Source texts of formatted documents:
+ + + + +
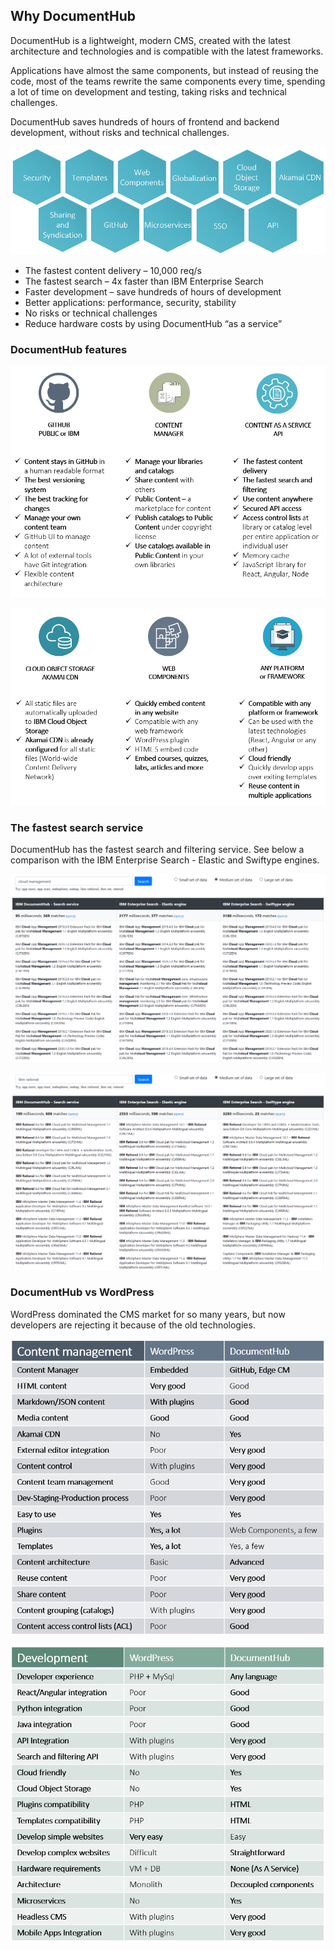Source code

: ## Why DocumentHub

DocumentHub is a lightweight, modern CMS, created with the latest architecture and technologies and is compatible with the latest frameworks. 

Applications have almost the same components, but instead of reusing the code, most of the teams rewrite the same components every time, spending a lot of time on development and testing, taking risks and technical challenges.

DocumentHub saves hundreds of hours of frontend and backend development, without risks and technical challenges.


![Why DocumentHub](_attachments/features1.png)

- The fastest content delivery – 10,000 req/s
- The fastest search – 4x faster than IBM Enterprise Search
- Faster development – save hundreds of hours of development
- Better applications: performance, security, stability
- No risks or technical challenges
- Reduce hardware costs by using DocumentHub “as a service”


### DocumentHub features

![Why DocumentHub](_attachments/why2.png)

![Why DocumentHub](_attachments/why3.png)


### The fastest search service

DocumentHub has the fastest search and filtering service. See below a comparison with the IBM Enterprise Search - Elastic and Swiftype engines.

![Search comparison](_attachments/search1.png)

![Search comparison](_attachments/search2.png)


### DocumentHub vs WordPress

WordPress dominated the CMS market for so many years, but now developers are rejecting it because of the old technologies.

![Why DocumentHub](_attachments/why4.png)

![Why DocumentHub](_attachments/why5.png)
+ + + + +
◆ Directions ◆
From the first line to the last, repeat the records exactly. Leave out the pictures.

◆ Output ◆
Source code

: ## Why DocumentHub

DocumentHub is a lightweight, modern CMS, created with the latest architecture and technologies and is compatible with the latest frameworks. 

Applications have almost the same components, but instead of reusing the code, most of the teams rewrite the same components every time, spending a lot of time on development and testing, taking risks and technical challenges.

DocumentHub saves hundreds of hours of frontend and backend development, without risks and technical challenges.


![Why DocumentHub](_attachments/features1.png)

- The fastest content delivery – 10,000 req/s
- The fastest search – 4x faster than IBM Enterprise Search
- Faster development – save hundreds of hours of development
- Better applications: performance, security, stability
- No risks or technical challenges
- Reduce hardware costs by using DocumentHub “as a service”


### DocumentHub features

![Why DocumentHub](_attachments/why2.png)

![Why DocumentHub](_attachments/why3.png)


### The fastest search service

DocumentHub has the fastest search and filtering service. See below a comparison with the IBM Enterprise Search - Elastic and Swiftype engines.

![Search comparison](_attachments/search1.png)

![Search comparison](_attachments/search2.png)


### DocumentHub vs WordPress

WordPress dominated the CMS market for so many years, but now developers are rejecting it because of the old technologies.

![Why DocumentHub](_attachments/why4.png)

![Why DocumentHub](_attachments/why5.png)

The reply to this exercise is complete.